Line by line, return the data exactly as shown.

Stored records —

= = =

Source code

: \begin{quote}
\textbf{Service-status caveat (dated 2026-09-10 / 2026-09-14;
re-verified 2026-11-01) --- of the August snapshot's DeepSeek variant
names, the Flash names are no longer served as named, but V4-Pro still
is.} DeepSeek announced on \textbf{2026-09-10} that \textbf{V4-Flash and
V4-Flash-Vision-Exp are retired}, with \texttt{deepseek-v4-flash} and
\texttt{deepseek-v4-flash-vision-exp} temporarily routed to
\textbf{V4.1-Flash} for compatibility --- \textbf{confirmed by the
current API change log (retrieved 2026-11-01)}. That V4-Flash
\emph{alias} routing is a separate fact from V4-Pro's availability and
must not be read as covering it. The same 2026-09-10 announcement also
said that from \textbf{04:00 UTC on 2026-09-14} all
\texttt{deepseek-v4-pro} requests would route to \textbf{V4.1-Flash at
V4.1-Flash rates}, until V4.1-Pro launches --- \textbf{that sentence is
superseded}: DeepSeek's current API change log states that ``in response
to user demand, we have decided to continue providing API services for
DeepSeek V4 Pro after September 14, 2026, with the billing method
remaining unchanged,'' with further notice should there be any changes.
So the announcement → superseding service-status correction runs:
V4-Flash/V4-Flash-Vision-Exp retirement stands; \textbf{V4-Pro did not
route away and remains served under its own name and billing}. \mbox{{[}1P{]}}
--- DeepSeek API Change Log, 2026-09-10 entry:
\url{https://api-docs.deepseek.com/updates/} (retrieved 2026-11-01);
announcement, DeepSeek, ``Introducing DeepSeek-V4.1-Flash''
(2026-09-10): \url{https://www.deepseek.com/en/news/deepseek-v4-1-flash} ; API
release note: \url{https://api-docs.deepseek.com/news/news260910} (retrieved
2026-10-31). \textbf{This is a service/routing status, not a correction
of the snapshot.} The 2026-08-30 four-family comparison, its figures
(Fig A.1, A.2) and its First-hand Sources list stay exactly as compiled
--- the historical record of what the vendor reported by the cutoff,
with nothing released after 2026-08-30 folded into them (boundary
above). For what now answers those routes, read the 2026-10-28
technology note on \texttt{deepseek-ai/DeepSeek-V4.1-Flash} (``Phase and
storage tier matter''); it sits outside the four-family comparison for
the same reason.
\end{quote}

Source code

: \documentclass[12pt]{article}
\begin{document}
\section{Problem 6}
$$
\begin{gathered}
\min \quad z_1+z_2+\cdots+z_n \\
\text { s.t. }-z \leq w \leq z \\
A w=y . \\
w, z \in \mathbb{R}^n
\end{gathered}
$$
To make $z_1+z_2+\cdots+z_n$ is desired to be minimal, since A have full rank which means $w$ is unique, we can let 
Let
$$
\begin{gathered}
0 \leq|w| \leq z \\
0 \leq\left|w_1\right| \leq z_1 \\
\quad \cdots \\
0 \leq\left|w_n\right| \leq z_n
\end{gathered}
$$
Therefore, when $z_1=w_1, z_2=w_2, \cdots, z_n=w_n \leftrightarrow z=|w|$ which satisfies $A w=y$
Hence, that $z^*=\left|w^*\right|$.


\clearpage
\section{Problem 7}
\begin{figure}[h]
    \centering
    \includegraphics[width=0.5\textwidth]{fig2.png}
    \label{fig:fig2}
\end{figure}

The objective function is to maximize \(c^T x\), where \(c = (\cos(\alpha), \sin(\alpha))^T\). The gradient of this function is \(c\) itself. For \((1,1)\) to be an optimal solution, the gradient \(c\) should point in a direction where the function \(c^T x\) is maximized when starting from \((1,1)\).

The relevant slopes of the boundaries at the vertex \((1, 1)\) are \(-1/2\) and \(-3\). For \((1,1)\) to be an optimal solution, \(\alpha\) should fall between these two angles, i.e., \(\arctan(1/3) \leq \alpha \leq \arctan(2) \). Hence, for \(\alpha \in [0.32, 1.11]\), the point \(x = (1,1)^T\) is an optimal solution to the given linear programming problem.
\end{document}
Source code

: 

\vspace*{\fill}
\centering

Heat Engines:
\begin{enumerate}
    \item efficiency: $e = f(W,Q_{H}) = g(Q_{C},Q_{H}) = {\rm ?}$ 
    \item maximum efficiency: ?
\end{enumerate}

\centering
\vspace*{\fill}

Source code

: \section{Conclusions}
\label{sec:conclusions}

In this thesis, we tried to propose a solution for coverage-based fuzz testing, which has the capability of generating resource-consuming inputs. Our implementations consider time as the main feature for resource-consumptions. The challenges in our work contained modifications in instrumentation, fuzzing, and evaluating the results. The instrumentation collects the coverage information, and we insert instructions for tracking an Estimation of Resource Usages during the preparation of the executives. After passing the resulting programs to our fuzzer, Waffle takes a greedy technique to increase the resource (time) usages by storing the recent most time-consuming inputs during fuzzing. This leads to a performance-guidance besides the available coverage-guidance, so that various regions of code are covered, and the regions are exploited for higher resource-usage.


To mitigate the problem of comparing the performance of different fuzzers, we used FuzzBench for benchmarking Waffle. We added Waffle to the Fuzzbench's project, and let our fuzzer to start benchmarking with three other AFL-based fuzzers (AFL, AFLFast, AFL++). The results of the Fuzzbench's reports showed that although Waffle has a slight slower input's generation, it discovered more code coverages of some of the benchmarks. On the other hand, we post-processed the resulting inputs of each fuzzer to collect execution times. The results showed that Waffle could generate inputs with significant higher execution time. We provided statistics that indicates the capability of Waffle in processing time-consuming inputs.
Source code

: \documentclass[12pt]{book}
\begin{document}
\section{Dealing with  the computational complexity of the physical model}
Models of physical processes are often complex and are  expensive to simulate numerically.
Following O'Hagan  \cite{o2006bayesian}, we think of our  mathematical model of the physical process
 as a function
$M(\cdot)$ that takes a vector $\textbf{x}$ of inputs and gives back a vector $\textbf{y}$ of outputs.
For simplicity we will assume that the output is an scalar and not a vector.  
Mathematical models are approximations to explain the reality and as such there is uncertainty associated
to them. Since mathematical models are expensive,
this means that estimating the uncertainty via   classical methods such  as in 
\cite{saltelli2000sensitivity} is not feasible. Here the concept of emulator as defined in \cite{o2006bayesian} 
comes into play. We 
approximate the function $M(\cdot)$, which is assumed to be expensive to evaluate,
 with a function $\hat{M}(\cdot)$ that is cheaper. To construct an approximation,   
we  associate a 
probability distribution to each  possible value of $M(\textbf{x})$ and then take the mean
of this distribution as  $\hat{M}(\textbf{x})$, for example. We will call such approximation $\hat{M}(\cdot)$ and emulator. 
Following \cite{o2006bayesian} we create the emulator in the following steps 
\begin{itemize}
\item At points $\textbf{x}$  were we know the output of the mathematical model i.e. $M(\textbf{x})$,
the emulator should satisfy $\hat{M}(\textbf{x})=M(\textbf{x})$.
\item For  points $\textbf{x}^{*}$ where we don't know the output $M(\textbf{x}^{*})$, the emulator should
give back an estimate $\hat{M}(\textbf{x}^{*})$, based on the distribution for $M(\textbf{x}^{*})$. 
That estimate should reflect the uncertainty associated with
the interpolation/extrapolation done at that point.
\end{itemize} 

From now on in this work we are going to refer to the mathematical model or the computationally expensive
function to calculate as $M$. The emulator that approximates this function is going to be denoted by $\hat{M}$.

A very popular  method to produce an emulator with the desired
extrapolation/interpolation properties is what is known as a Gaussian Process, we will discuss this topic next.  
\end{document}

= = =

OUTPUT BELOW —
Source code

: \begin{quote}
\textbf{Service-status caveat (dated 2026-09-10 / 2026-09-14;
re-verified 2026-11-01) --- of the August snapshot's DeepSeek variant
names, the Flash names are no longer served as named, but V4-Pro still
is.} DeepSeek announced on \textbf{2026-09-10} that \textbf{V4-Flash and
V4-Flash-Vision-Exp are retired}, with \texttt{deepseek-v4-flash} and
\texttt{deepseek-v4-flash-vision-exp} temporarily routed to
\textbf{V4.1-Flash} for compatibility --- \textbf{confirmed by the
current API change log (retrieved 2026-11-01)}. That V4-Flash
\emph{alias} routing is a separate fact from V4-Pro's availability and
must not be read as covering it. The same 2026-09-10 announcement also
said that from \textbf{04:00 UTC on 2026-09-14} all
\texttt{deepseek-v4-pro} requests would route to \textbf{V4.1-Flash at
V4.1-Flash rates}, until V4.1-Pro launches --- \textbf{that sentence is
superseded}: DeepSeek's current API change log states that ``in response
to user demand, we have decided to continue providing API services for
DeepSeek V4 Pro after September 14, 2026, with the billing method
remaining unchanged,'' with further notice should there be any changes.
So the announcement → superseding service-status correction runs:
V4-Flash/V4-Flash-Vision-Exp retirement stands; \textbf{V4-Pro did not
route away and remains served under its own name and billing}. \mbox{{[}1P{]}}
--- DeepSeek API Change Log, 2026-09-10 entry:
\url{https://api-docs.deepseek.com/updates/} (retrieved 2026-11-01);
announcement, DeepSeek, ``Introducing DeepSeek-V4.1-Flash''
(2026-09-10): \url{https://www.deepseek.com/en/news/deepseek-v4-1-flash} ; API
release note: \url{https://api-docs.deepseek.com/news/news260910} (retrieved
2026-10-31). \textbf{This is a service/routing status, not a correction
of the snapshot.} The 2026-08-30 four-family comparison, its figures
(Fig A.1, A.2) and its First-hand Sources list stay exactly as compiled
--- the historical record of what the vendor reported by the cutoff,
with nothing released after 2026-08-30 folded into them (boundary
above). For what now answers those routes, read the 2026-10-28
technology note on \texttt{deepseek-ai/DeepSeek-V4.1-Flash} (``Phase and
storage tier matter''); it sits outside the four-family comparison for
the same reason.
\end{quote}

Source code

: \documentclass[12pt]{article}
\begin{document}
\section{Problem 6}
$$
\begin{gathered}
\min \quad z_1+z_2+\cdots+z_n \\
\text { s.t. }-z \leq w \leq z \\
A w=y . \\
w, z \in \mathbb{R}^n
\end{gathered}
$$
To make $z_1+z_2+\cdots+z_n$ is desired to be minimal, since A have full rank which means $w$ is unique, we can let 
Let
$$
\begin{gathered}
0 \leq|w| \leq z \\
0 \leq\left|w_1\right| \leq z_1 \\
\quad \cdots \\
0 \leq\left|w_n\right| \leq z_n
\end{gathered}
$$
Therefore, when $z_1=w_1, z_2=w_2, \cdots, z_n=w_n \leftrightarrow z=|w|$ which satisfies $A w=y$
Hence, that $z^*=\left|w^*\right|$.


\clearpage
\section{Problem 7}
\begin{figure}[h]
    \centering
    \includegraphics[width=0.5\textwidth]{fig2.png}
    \label{fig:fig2}
\end{figure}

The objective function is to maximize \(c^T x\), where \(c = (\cos(\alpha), \sin(\alpha))^T\). The gradient of this function is \(c\) itself. For \((1,1)\) to be an optimal solution, the gradient \(c\) should point in a direction where the function \(c^T x\) is maximized when starting from \((1,1)\).

The relevant slopes of the boundaries at the vertex \((1, 1)\) are \(-1/2\) and \(-3\). For \((1,1)\) to be an optimal solution, \(\alpha\) should fall between these two angles, i.e., \(\arctan(1/3) \leq \alpha \leq \arctan(2) \). Hence, for \(\alpha \in [0.32, 1.11]\), the point \(x = (1,1)^T\) is an optimal solution to the given linear programming problem.
\end{document}
Source code

: 

\vspace*{\fill}
\centering

Heat Engines:
\begin{enumerate}
    \item efficiency: $e = f(W,Q_{H}) = g(Q_{C},Q_{H}) = {\rm ?}$ 
    \item maximum efficiency: ?
\end{enumerate}

\centering
\vspace*{\fill}

Source code

: \section{Conclusions}
\label{sec:conclusions}

In this thesis, we tried to propose a solution for coverage-based fuzz testing, which has the capability of generating resource-consuming inputs. Our implementations consider time as the main feature for resource-consumptions. The challenges in our work contained modifications in instrumentation, fuzzing, and evaluating the results. The instrumentation collects the coverage information, and we insert instructions for tracking an Estimation of Resource Usages during the preparation of the executives. After passing the resulting programs to our fuzzer, Waffle takes a greedy technique to increase the resource (time) usages by storing the recent most time-consuming inputs during fuzzing. This leads to a performance-guidance besides the available coverage-guidance, so that various regions of code are covered, and the regions are exploited for higher resource-usage.


To mitigate the problem of comparing the performance of different fuzzers, we used FuzzBench for benchmarking Waffle. We added Waffle to the Fuzzbench's project, and let our fuzzer to start benchmarking with three other AFL-based fuzzers (AFL, AFLFast, AFL++). The results of the Fuzzbench's reports showed that although Waffle has a slight slower input's generation, it discovered more code coverages of some of the benchmarks. On the other hand, we post-processed the resulting inputs of each fuzzer to collect execution times. The results showed that Waffle could generate inputs with significant higher execution time. We provided statistics that indicates the capability of Waffle in processing time-consuming inputs.
Source code

: \documentclass[12pt]{book}
\begin{document}
\section{Dealing with  the computational complexity of the physical model}
Models of physical processes are often complex and are  expensive to simulate numerically.
Following O'Hagan  \cite{o2006bayesian}, we think of our  mathematical model of the physical process
 as a function
$M(\cdot)$ that takes a vector $\textbf{x}$ of inputs and gives back a vector $\textbf{y}$ of outputs.
For simplicity we will assume that the output is an scalar and not a vector.  
Mathematical models are approximations to explain the reality and as such there is uncertainty associated
to them. Since mathematical models are expensive,
this means that estimating the uncertainty via   classical methods such  as in 
\cite{saltelli2000sensitivity} is not feasible. Here the concept of emulator as defined in \cite{o2006bayesian} 
comes into play. We 
approximate the function $M(\cdot)$, which is assumed to be expensive to evaluate,
 with a function $\hat{M}(\cdot)$ that is cheaper. To construct an approximation,   
we  associate a 
probability distribution to each  possible value of $M(\textbf{x})$ and then take the mean
of this distribution as  $\hat{M}(\textbf{x})$, for example. We will call such approximation $\hat{M}(\cdot)$ and emulator. 
Following \cite{o2006bayesian} we create the emulator in the following steps 
\begin{itemize}
\item At points $\textbf{x}$  were we know the output of the mathematical model i.e. $M(\textbf{x})$,
the emulator should satisfy $\hat{M}(\textbf{x})=M(\textbf{x})$.
\item For  points $\textbf{x}^{*}$ where we don't know the output $M(\textbf{x}^{*})$, the emulator should
give back an estimate $\hat{M}(\textbf{x}^{*})$, based on the distribution for $M(\textbf{x}^{*})$. 
That estimate should reflect the uncertainty associated with
the interpolation/extrapolation done at that point.
\end{itemize} 

From now on in this work we are going to refer to the mathematical model or the computationally expensive
function to calculate as $M$. The emulator that approximates this function is going to be denoted by $\hat{M}$.

A very popular  method to produce an emulator with the desired
extrapolation/interpolation properties is what is known as a Gaussian Process, we will discuss this topic next.  
\end{document}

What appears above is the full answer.